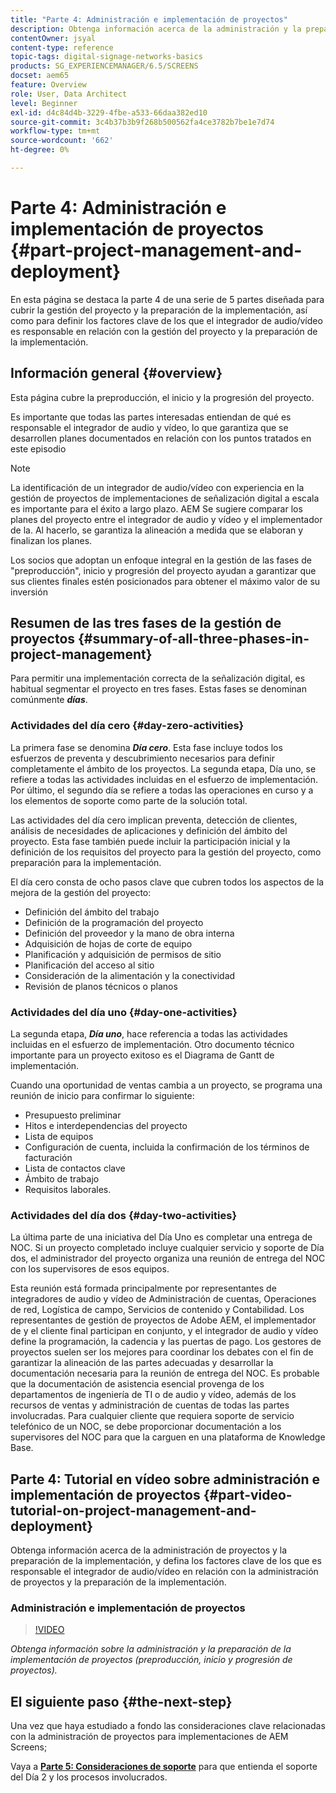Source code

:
 ```yaml
---
title: "Parte 4: Administración e implementación de proyectos"
description: Obtenga información acerca de la administración y la preparación de la implementación de proyectos (preproducción, inicio y progresión de proyectos) para AEM Screens.
contentOwner: jsyal
content-type: reference
topic-tags: digital-signage-networks-basics
products: SG_EXPERIENCEMANAGER/6.5/SCREENS
docset: aem65
feature: Overview
role: User, Data Architect
level: Beginner
exl-id: d4c84d4b-3229-4fbe-a533-66daa382ed10
source-git-commit: 3c4b37b3b9f268b500562fa4ce3782b7be1e7d74
workflow-type: tm+mt
source-wordcount: '662'
ht-degree: 0%

---
```


# Parte 4: Administración e implementación de proyectos {#part-project-management-and-deployment}

En esta página se destaca la parte 4 de una serie de 5 partes diseñada para cubrir la gestión del proyecto y la preparación de la implementación, así como para definir los factores clave de los que el integrador de audio/vídeo es responsable en relación con la gestión del proyecto y la preparación de la implementación.

## Información general {#overview}

Esta página cubre la preproducción, el inicio y la progresión del proyecto.

Es importante que todas las partes interesadas entiendan de qué es responsable el integrador de audio y vídeo, lo que garantiza que se desarrollen planes documentados en relación con los puntos tratados en este episodio

>[!NOTE]
>
>La identificación de un integrador de audio/vídeo con experiencia en la gestión de proyectos de implementaciones de señalización digital a escala es importante para el éxito a largo plazo. AEM Se sugiere comparar los planes del proyecto entre el integrador de audio y vídeo y el implementador de la. Al hacerlo, se garantiza la alineación a medida que se elaboran y finalizan los planes.
>
>Los socios que adoptan un enfoque integral en la gestión de las fases de &quot;preproducción&quot;, inicio y progresión del proyecto ayudan a garantizar que sus clientes finales estén posicionados para obtener el máximo valor de su inversión

## Resumen de las tres fases de la gestión de proyectos {#summary-of-all-three-phases-in-project-management}

Para permitir una implementación correcta de la señalización digital, es habitual segmentar el proyecto en tres fases. Estas fases se denominan comúnmente ***días***.

### Actividades del día cero {#day-zero-activities}

La primera fase se denomina ***Día cero***. Esta fase incluye todos los esfuerzos de preventa y descubrimiento necesarios para definir completamente el ámbito de los proyectos. La segunda etapa, Día uno, se refiere a todas las actividades incluidas en el esfuerzo de implementación. Por último, el segundo día se refiere a todas las operaciones en curso y a los elementos de soporte como parte de la solución total.

Las actividades del día cero implican preventa, detección de clientes, análisis de necesidades de aplicaciones y definición del ámbito del proyecto. Esta fase también puede incluir la participación inicial y la definición de los requisitos del proyecto para la gestión del proyecto, como preparación para la implementación.

El día cero consta de ocho pasos clave que cubren todos los aspectos de la mejora de la gestión del proyecto:

* Definición del ámbito del trabajo
* Definición de la programación del proyecto
* Definición del proveedor y la mano de obra interna
* Adquisición de hojas de corte de equipo
* Planificación y adquisición de permisos de sitio
* Planificación del acceso al sitio
* Consideración de la alimentación y la conectividad
* Revisión de planos técnicos o planos

### Actividades del día uno {#day-one-activities}

La segunda etapa, ***Día uno***, hace referencia a todas las actividades incluidas en el esfuerzo de implementación. Otro documento técnico importante para un proyecto exitoso es el Diagrama de Gantt de implementación.

Cuando una oportunidad de ventas cambia a un proyecto, se programa una reunión de inicio para confirmar lo siguiente:

* Presupuesto preliminar
* Hitos e interdependencias del proyecto
* Lista de equipos
* Configuración de cuenta, incluida la confirmación de los términos de facturación
* Lista de contactos clave
* Ámbito de trabajo
* Requisitos laborales.

### Actividades del día dos {#day-two-activities}

La última parte de una iniciativa del Día Uno es completar una entrega de NOC. Si un proyecto completado incluye cualquier servicio y soporte de Día dos, el administrador del proyecto organiza una reunión de entrega del NOC con los supervisores de esos equipos.

Esta reunión está formada principalmente por representantes de integradores de audio y vídeo de Administración de cuentas, Operaciones de red, Logística de campo, Servicios de contenido y Contabilidad. Los representantes de gestión de proyectos de Adobe AEM, el implementador de y el cliente final participan en conjunto, y el integrador de audio y vídeo define la programación, la cadencia y las puertas de pago. Los gestores de proyectos suelen ser los mejores para coordinar los debates con el fin de garantizar la alineación de las partes adecuadas y desarrollar la documentación necesaria para la reunión de entrega del NOC. Es probable que la documentación de asistencia esencial provenga de los departamentos de ingeniería de TI o de audio y vídeo, además de los recursos de ventas y administración de cuentas de todas las partes involucradas. Para cualquier cliente que requiera soporte de servicio telefónico de un NOC, se debe proporcionar documentación a los supervisores del NOC para que la carguen en una plataforma de Knowledge Base.

## Parte 4: Tutorial en vídeo sobre administración e implementación de proyectos {#part-video-tutorial-on-project-management-and-deployment}

Obtenga información acerca de la administración de proyectos y la preparación de la implementación, y defina los factores clave de los que es responsable el integrador de audio/vídeo en relación con la administración de proyectos y la preparación de la implementación.

### Administración e implementación de proyectos

>[!VIDEO](https://video.tv.adobe.com/v/28408)

*Obtenga información sobre la administración y la preparación de la implementación de proyectos (preproducción, inicio y progresión de proyectos).*

## El siguiente paso {#the-next-step}

Una vez que haya estudiado a fondo las consideraciones clave relacionadas con la administración de proyectos para implementaciones de AEM Screens;

Vaya a **[Parte 5: Consideraciones de soporte](support-considerations.md)** para que entienda el soporte del Día 2 y los procesos involucrados.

**Your goal**
Once the pictures are removed, output the entries above exactly as given.

**Result below**
Source code

:
 ```yaml
---
title: "Parte 4: Administración e implementación de proyectos"
description: Obtenga información acerca de la administración y la preparación de la implementación de proyectos (preproducción, inicio y progresión de proyectos) para AEM Screens.
contentOwner: jsyal
content-type: reference
topic-tags: digital-signage-networks-basics
products: SG_EXPERIENCEMANAGER/6.5/SCREENS
docset: aem65
feature: Overview
role: User, Data Architect
level: Beginner
exl-id: d4c84d4b-3229-4fbe-a533-66daa382ed10
source-git-commit: 3c4b37b3b9f268b500562fa4ce3782b7be1e7d74
workflow-type: tm+mt
source-wordcount: '662'
ht-degree: 0%

---
```


# Parte 4: Administración e implementación de proyectos {#part-project-management-and-deployment}

En esta página se destaca la parte 4 de una serie de 5 partes diseñada para cubrir la gestión del proyecto y la preparación de la implementación, así como para definir los factores clave de los que el integrador de audio/vídeo es responsable en relación con la gestión del proyecto y la preparación de la implementación.

## Información general {#overview}

Esta página cubre la preproducción, el inicio y la progresión del proyecto.

Es importante que todas las partes interesadas entiendan de qué es responsable el integrador de audio y vídeo, lo que garantiza que se desarrollen planes documentados en relación con los puntos tratados en este episodio

>[!NOTE]
>
>La identificación de un integrador de audio/vídeo con experiencia en la gestión de proyectos de implementaciones de señalización digital a escala es importante para el éxito a largo plazo. AEM Se sugiere comparar los planes del proyecto entre el integrador de audio y vídeo y el implementador de la. Al hacerlo, se garantiza la alineación a medida que se elaboran y finalizan los planes.
>
>Los socios que adoptan un enfoque integral en la gestión de las fases de &quot;preproducción&quot;, inicio y progresión del proyecto ayudan a garantizar que sus clientes finales estén posicionados para obtener el máximo valor de su inversión

## Resumen de las tres fases de la gestión de proyectos {#summary-of-all-three-phases-in-project-management}

Para permitir una implementación correcta de la señalización digital, es habitual segmentar el proyecto en tres fases. Estas fases se denominan comúnmente ***días***.

### Actividades del día cero {#day-zero-activities}

La primera fase se denomina ***Día cero***. Esta fase incluye todos los esfuerzos de preventa y descubrimiento necesarios para definir completamente el ámbito de los proyectos. La segunda etapa, Día uno, se refiere a todas las actividades incluidas en el esfuerzo de implementación. Por último, el segundo día se refiere a todas las operaciones en curso y a los elementos de soporte como parte de la solución total.

Las actividades del día cero implican preventa, detección de clientes, análisis de necesidades de aplicaciones y definición del ámbito del proyecto. Esta fase también puede incluir la participación inicial y la definición de los requisitos del proyecto para la gestión del proyecto, como preparación para la implementación.

El día cero consta de ocho pasos clave que cubren todos los aspectos de la mejora de la gestión del proyecto:

* Definición del ámbito del trabajo
* Definición de la programación del proyecto
* Definición del proveedor y la mano de obra interna
* Adquisición de hojas de corte de equipo
* Planificación y adquisición de permisos de sitio
* Planificación del acceso al sitio
* Consideración de la alimentación y la conectividad
* Revisión de planos técnicos o planos

### Actividades del día uno {#day-one-activities}

La segunda etapa, ***Día uno***, hace referencia a todas las actividades incluidas en el esfuerzo de implementación. Otro documento técnico importante para un proyecto exitoso es el Diagrama de Gantt de implementación.

Cuando una oportunidad de ventas cambia a un proyecto, se programa una reunión de inicio para confirmar lo siguiente:

* Presupuesto preliminar
* Hitos e interdependencias del proyecto
* Lista de equipos
* Configuración de cuenta, incluida la confirmación de los términos de facturación
* Lista de contactos clave
* Ámbito de trabajo
* Requisitos laborales.

### Actividades del día dos {#day-two-activities}

La última parte de una iniciativa del Día Uno es completar una entrega de NOC. Si un proyecto completado incluye cualquier servicio y soporte de Día dos, el administrador del proyecto organiza una reunión de entrega del NOC con los supervisores de esos equipos.

Esta reunión está formada principalmente por representantes de integradores de audio y vídeo de Administración de cuentas, Operaciones de red, Logística de campo, Servicios de contenido y Contabilidad. Los representantes de gestión de proyectos de Adobe AEM, el implementador de y el cliente final participan en conjunto, y el integrador de audio y vídeo define la programación, la cadencia y las puertas de pago. Los gestores de proyectos suelen ser los mejores para coordinar los debates con el fin de garantizar la alineación de las partes adecuadas y desarrollar la documentación necesaria para la reunión de entrega del NOC. Es probable que la documentación de asistencia esencial provenga de los departamentos de ingeniería de TI o de audio y vídeo, además de los recursos de ventas y administración de cuentas de todas las partes involucradas. Para cualquier cliente que requiera soporte de servicio telefónico de un NOC, se debe proporcionar documentación a los supervisores del NOC para que la carguen en una plataforma de Knowledge Base.

## Parte 4: Tutorial en vídeo sobre administración e implementación de proyectos {#part-video-tutorial-on-project-management-and-deployment}

Obtenga información acerca de la administración de proyectos y la preparación de la implementación, y defina los factores clave de los que es responsable el integrador de audio/vídeo en relación con la administración de proyectos y la preparación de la implementación.

### Administración e implementación de proyectos

>[!VIDEO](https://video.tv.adobe.com/v/28408)

*Obtenga información sobre la administración y la preparación de la implementación de proyectos (preproducción, inicio y progresión de proyectos).*

## El siguiente paso {#the-next-step}

Una vez que haya estudiado a fondo las consideraciones clave relacionadas con la administración de proyectos para implementaciones de AEM Screens;

Vaya a **[Parte 5: Consideraciones de soporte](support-considerations.md)** para que entienda el soporte del Día 2 y los procesos involucrados.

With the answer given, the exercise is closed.